- [Exercise goal]: Beneath this task is a listing. State how many of its lines include the string "have", giving nothing but the number.

- [Given records]:

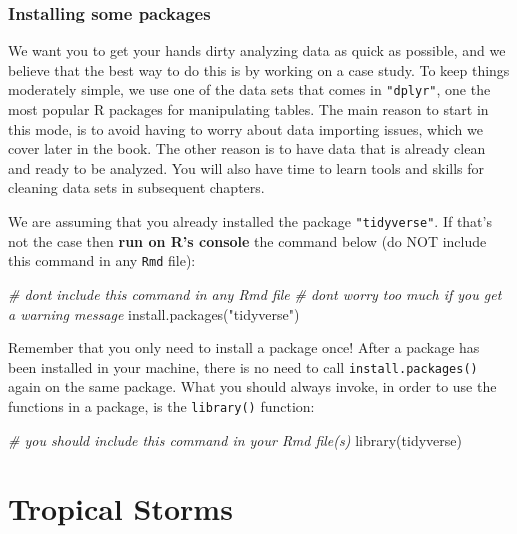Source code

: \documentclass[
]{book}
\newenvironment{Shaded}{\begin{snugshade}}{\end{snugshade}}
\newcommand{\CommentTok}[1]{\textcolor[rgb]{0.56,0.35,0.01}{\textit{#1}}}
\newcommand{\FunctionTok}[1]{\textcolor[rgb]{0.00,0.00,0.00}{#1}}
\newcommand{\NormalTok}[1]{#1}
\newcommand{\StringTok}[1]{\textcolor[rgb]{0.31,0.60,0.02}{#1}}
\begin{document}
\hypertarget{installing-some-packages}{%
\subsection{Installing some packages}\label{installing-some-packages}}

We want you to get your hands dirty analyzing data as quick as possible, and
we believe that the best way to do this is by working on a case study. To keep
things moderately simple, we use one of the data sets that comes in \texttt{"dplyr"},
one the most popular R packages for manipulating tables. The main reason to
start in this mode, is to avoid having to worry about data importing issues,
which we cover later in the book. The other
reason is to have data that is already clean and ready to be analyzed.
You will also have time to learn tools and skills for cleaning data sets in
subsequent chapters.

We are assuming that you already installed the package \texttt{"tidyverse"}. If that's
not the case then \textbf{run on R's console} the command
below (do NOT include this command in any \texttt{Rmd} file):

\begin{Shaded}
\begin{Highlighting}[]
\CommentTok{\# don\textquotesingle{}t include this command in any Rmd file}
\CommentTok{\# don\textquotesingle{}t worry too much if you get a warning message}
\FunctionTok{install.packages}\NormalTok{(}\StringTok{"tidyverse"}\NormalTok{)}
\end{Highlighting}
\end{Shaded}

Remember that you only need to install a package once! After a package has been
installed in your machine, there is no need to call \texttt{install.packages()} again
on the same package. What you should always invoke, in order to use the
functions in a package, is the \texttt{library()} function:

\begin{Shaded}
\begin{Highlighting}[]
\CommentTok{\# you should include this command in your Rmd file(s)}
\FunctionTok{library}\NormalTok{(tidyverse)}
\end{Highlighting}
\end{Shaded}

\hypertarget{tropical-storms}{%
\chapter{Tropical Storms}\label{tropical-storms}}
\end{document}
...
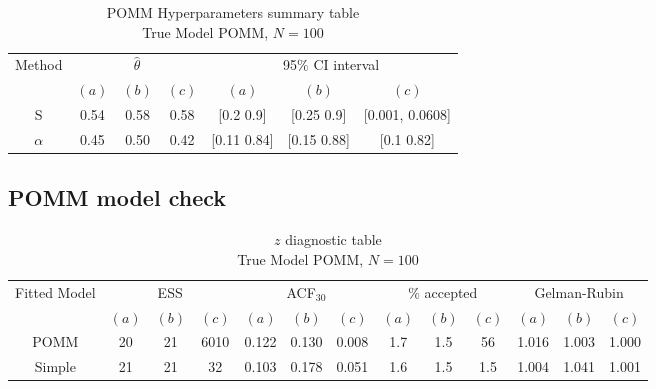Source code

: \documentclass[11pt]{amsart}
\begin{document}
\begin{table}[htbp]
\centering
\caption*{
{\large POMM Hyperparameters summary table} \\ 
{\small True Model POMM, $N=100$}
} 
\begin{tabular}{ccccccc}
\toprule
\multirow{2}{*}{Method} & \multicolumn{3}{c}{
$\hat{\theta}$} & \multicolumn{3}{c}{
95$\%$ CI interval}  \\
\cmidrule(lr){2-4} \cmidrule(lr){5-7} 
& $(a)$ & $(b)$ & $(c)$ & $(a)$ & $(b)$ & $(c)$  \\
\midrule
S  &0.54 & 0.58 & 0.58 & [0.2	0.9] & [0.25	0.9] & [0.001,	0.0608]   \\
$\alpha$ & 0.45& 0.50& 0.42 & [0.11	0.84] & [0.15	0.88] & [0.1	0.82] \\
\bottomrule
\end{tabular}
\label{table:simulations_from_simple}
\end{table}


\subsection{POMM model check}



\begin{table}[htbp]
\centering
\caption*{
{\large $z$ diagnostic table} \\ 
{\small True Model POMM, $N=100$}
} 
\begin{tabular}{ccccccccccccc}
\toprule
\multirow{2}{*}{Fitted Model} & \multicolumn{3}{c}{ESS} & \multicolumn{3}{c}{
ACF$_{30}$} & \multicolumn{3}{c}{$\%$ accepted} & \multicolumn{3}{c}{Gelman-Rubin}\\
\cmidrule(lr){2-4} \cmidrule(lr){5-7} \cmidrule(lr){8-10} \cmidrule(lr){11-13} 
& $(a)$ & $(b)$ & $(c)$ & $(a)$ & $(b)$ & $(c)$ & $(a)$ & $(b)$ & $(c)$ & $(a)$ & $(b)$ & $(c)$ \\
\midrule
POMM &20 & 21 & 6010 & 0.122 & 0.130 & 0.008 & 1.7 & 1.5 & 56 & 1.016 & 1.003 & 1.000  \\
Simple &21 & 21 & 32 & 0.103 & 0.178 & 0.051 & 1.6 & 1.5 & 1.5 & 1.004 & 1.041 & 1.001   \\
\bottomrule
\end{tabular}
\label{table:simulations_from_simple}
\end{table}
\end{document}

- [Output]: 2